Uno de los hitos más importantes fue la selección de REalloys por parte del Ejército de EE.UU. para negociar un contrato exclusivo de largo plazo que permitirá construir y operar una planta comercial de procesamiento de tierras raras pesadas dentro del Depósito del Ejército de Tooele, en Utah. Será la primera vez que el Ejército estadounidense proceda con una instalación de este tipo en una base militar. La empresa será responsable de procesar disprosio y terbio, dos elementos esenciales para la fabricación de municiones guiadas de precisión, motores eléctricos, sistemas de sonar y otros equipos estratégicos utilizados por las Fuerzas Armadas.
La expansión de la compañía también estuvo respaldada por una fuerte inyección de capital. Tras cerrar una colocación privada de 100 millones de dólares y sumar los recursos obtenidos en una oferta pública realizada meses antes, REalloys dispone de aproximadamente 130 millones de dólares para financiar la ampliación de sus instalaciones, desarrollar nuevos proyectos de procesamiento y avanzar en la certificación de materiales destinados al sector de defensa. Paralelamente, la empresa fue incorporada al índice Russell 3000, un movimiento que incrementa su visibilidad entre inversores institucionales y fondos que replican ese índice.
La estrategia de EE.UU. para dominar el suministro de minerales críticos
En paralelo, REalloys amplió su acceso a materias primas mediante acuerdos en distintas regiones.

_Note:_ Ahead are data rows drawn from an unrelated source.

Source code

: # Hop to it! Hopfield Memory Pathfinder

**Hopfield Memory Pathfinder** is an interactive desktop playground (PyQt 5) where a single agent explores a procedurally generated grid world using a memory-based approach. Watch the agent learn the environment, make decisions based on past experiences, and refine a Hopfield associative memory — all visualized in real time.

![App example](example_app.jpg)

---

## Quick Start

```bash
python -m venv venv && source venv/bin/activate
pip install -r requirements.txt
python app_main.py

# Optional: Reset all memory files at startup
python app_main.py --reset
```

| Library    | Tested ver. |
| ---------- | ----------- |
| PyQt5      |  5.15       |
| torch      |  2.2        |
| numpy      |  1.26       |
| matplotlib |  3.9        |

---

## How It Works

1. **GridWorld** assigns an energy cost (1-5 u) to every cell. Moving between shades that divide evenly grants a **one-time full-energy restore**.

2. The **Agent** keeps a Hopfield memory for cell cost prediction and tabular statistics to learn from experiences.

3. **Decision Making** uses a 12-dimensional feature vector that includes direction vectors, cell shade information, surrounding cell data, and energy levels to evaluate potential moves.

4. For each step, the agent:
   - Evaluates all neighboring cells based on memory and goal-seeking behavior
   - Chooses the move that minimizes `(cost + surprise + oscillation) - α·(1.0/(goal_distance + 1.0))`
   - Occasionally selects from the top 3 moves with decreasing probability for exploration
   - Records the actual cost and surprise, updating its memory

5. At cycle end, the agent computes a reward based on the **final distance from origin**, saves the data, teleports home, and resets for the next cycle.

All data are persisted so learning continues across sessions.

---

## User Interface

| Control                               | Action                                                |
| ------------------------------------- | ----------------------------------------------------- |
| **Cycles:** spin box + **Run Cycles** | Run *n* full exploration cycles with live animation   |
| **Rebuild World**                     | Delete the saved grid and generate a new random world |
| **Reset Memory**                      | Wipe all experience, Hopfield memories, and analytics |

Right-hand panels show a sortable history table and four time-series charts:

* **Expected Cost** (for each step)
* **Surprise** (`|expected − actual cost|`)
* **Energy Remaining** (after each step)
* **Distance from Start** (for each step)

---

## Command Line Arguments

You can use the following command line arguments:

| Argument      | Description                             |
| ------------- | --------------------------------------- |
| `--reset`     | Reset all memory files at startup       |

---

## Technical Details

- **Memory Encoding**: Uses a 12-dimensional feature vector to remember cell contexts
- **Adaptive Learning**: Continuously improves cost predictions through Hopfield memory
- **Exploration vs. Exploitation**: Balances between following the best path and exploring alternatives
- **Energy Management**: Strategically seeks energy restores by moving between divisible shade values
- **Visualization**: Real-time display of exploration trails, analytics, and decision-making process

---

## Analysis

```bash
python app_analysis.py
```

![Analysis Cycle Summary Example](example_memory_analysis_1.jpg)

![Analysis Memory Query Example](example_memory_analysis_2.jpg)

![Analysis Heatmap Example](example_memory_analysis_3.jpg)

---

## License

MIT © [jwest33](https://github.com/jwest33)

La compañía firmó memorandos de entendimiento para obtener tierras raras procedentes de Wyoming, la cuenca de los Apalaches y el proyecto Tanbreez, en Groenlandia, además de reforzar su presencia en Kazajistán, Brasil y Saskatchewan, donde controla el proyecto Hoidas Lake y mantiene derechos exclusivos sobre parte de la producción de una planta de procesamiento del Consejo de Investigación de Saskatchewan. A ello se suma una alianza estratégica con la empresa surcoreana JS Link, orientada a fabricar imanes permanentes para aplicaciones en defensa, inteligencia artificial, robótica, energía y la industria automotriz.

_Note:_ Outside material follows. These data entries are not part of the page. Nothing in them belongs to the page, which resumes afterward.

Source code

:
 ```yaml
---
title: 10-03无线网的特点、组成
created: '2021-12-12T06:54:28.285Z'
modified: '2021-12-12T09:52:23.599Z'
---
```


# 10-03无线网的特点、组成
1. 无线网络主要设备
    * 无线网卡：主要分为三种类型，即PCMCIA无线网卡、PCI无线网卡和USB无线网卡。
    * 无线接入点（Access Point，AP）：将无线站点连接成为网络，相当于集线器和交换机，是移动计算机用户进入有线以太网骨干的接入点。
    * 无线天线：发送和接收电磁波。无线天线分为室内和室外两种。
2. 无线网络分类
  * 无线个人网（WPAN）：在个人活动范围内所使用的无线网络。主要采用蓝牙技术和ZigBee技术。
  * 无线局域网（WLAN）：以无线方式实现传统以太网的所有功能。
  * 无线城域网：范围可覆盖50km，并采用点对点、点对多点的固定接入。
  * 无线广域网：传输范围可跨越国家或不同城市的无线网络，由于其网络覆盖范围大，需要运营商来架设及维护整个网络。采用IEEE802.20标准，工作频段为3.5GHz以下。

El impulso responde a un cambio regulatorio. A partir del 1 de enero de 2027, entrarán en vigor nuevas normas del Pentágono que restringirán el uso de materiales de tierras raras de origen chino en sistemas de armas estadounidenses. En ese contexto, REalloys ya inició el proceso de certificación de materiales para clientes del sector de defensa con el objetivo de cumplir los nuevos requisitos antes de la fecha límite. La iniciativa es el reflejo de esta estrategia más amplia para reconstruir cadenas de suministro críticas en minerales y materiales estratégicos, reducir la dependencia de proveedores chinos y fortalecer la autonomía industrial que sustenta tanto la seguridad nacional como la competitividad tecnológica de EE.UU.